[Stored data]
*****

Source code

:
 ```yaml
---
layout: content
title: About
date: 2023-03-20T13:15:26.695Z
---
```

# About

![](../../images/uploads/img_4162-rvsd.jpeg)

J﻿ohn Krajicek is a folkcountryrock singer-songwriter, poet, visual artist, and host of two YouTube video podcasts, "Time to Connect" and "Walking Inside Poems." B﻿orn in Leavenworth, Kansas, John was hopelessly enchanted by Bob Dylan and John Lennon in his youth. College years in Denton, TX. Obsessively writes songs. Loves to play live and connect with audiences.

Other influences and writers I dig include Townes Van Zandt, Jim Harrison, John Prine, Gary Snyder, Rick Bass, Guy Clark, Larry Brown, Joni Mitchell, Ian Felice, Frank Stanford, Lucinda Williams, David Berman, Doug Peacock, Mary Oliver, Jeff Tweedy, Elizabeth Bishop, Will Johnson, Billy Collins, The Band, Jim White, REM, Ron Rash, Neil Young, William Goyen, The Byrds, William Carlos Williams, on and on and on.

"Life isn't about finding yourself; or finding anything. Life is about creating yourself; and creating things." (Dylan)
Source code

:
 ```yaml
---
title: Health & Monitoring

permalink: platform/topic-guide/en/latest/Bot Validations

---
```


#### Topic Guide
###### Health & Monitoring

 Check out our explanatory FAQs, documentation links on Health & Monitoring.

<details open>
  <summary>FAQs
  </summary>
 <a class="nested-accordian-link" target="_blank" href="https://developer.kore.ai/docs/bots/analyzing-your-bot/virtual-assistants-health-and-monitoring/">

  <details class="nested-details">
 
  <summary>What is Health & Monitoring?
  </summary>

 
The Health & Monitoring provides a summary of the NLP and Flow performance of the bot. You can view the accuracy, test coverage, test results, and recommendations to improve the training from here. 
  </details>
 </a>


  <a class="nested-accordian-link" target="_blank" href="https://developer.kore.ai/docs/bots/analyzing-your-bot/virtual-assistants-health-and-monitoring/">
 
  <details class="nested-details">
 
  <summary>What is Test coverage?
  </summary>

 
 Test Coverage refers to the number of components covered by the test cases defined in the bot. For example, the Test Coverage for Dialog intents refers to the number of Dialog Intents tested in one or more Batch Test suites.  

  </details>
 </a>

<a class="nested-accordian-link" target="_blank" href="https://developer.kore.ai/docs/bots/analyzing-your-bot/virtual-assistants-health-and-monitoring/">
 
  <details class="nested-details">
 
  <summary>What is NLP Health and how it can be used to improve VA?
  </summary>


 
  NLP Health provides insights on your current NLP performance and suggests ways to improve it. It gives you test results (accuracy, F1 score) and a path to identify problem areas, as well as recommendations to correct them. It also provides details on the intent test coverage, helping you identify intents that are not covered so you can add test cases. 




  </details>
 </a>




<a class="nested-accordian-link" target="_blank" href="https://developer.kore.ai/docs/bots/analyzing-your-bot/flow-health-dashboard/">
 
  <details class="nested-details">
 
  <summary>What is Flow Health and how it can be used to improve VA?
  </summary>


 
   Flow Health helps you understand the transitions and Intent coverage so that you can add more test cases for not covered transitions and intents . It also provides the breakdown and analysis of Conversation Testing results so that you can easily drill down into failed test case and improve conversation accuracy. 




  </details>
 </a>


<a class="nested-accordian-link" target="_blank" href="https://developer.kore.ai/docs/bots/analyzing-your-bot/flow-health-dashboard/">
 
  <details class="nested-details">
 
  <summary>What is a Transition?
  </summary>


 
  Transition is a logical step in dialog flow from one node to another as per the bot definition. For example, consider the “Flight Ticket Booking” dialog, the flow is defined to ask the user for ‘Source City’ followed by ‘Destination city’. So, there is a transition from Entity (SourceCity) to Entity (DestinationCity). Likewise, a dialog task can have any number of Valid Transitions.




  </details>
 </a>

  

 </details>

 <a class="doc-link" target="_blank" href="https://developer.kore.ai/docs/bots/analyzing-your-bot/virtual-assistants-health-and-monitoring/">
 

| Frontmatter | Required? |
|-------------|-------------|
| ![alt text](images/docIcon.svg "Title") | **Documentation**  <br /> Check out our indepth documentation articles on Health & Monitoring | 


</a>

*****

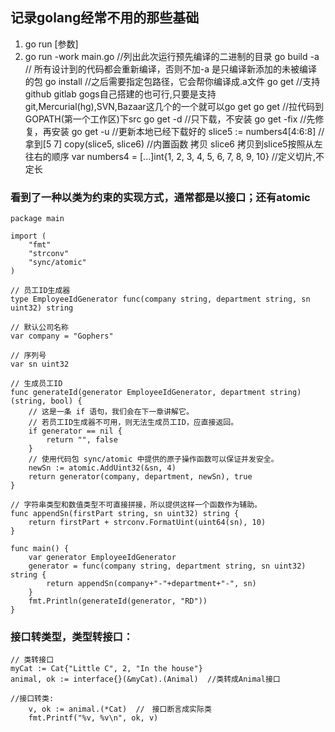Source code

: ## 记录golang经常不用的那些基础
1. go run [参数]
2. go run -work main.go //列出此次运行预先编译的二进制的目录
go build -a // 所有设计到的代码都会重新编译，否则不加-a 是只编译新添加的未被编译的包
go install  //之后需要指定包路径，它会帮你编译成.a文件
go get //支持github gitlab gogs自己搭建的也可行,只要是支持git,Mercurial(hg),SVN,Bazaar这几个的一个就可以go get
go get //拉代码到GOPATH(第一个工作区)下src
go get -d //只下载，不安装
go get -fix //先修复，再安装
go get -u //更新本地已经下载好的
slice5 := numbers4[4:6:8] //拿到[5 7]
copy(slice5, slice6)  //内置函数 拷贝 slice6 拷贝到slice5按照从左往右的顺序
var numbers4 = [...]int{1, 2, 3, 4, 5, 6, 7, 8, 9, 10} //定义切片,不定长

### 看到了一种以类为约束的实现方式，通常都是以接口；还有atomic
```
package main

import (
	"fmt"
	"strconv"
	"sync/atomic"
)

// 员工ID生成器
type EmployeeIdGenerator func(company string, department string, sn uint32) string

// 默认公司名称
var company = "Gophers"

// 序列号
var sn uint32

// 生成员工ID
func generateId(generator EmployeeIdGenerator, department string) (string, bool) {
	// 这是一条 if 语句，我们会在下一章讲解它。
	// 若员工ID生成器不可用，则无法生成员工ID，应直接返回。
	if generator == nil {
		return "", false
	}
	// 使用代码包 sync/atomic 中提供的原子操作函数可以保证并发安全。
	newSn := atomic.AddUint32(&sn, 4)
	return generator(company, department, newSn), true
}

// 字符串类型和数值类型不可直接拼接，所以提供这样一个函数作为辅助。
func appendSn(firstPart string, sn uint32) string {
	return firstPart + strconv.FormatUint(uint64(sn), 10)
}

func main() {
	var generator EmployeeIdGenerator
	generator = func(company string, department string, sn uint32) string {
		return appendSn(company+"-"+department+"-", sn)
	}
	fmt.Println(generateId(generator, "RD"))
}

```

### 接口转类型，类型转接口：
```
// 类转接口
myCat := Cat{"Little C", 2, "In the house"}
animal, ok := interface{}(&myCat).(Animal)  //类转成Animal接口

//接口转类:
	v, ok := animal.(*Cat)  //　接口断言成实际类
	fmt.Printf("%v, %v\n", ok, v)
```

*****

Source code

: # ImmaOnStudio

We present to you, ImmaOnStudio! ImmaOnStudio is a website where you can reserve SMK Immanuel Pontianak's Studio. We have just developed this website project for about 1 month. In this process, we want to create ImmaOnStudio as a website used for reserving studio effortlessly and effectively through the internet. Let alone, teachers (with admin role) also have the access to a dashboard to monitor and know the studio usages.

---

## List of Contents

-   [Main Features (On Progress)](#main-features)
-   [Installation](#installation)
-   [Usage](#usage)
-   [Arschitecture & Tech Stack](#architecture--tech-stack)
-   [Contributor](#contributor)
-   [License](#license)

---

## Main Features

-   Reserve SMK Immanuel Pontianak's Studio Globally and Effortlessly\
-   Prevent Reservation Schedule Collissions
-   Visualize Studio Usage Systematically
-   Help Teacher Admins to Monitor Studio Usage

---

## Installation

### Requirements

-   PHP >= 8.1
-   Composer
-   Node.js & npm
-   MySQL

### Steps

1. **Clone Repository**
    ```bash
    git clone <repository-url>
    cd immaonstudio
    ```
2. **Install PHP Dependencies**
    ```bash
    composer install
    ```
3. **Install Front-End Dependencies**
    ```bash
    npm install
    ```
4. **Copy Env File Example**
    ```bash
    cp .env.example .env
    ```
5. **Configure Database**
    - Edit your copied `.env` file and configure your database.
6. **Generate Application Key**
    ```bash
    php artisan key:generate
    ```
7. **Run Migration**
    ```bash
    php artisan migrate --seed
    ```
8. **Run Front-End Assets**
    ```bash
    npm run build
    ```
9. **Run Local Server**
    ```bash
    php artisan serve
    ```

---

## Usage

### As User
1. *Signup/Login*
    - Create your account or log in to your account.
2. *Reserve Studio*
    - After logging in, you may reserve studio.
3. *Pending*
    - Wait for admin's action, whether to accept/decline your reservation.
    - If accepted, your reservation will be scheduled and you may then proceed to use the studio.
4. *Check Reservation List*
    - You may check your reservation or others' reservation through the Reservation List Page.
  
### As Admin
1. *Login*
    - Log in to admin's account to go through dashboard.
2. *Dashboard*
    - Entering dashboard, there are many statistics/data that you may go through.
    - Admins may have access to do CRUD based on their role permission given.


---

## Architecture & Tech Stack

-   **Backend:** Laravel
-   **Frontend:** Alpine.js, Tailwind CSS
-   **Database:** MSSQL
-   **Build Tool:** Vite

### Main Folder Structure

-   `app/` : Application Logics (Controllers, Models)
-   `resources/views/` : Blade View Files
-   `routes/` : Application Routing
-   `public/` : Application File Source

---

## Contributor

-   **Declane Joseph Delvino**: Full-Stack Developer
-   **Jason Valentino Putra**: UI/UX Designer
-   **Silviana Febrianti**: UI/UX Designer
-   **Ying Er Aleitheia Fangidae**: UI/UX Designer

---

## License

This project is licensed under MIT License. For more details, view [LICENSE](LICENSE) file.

*****

- WHAT YOU SHOULD DO -
Above are the entries. Quote exactly the lines from the one bearing "2. *Dashboard*" through the one bearing "## Contributor".

- TASK RESPONSE -
2. *Dashboard*
    - Entering dashboard, there are many statistics/data that you may go through.
    - Admins may have access to do CRUD based on their role permission given.


---

## Architecture & Tech Stack

-   **Backend:** Laravel
-   **Frontend:** Alpine.js, Tailwind CSS
-   **Database:** MSSQL
-   **Build Tool:** Vite

### Main Folder Structure

-   `app/` : Application Logics (Controllers, Models)
-   `resources/views/` : Blade View Files
-   `routes/` : Application Routing
-   `public/` : Application File Source

---

## Contributor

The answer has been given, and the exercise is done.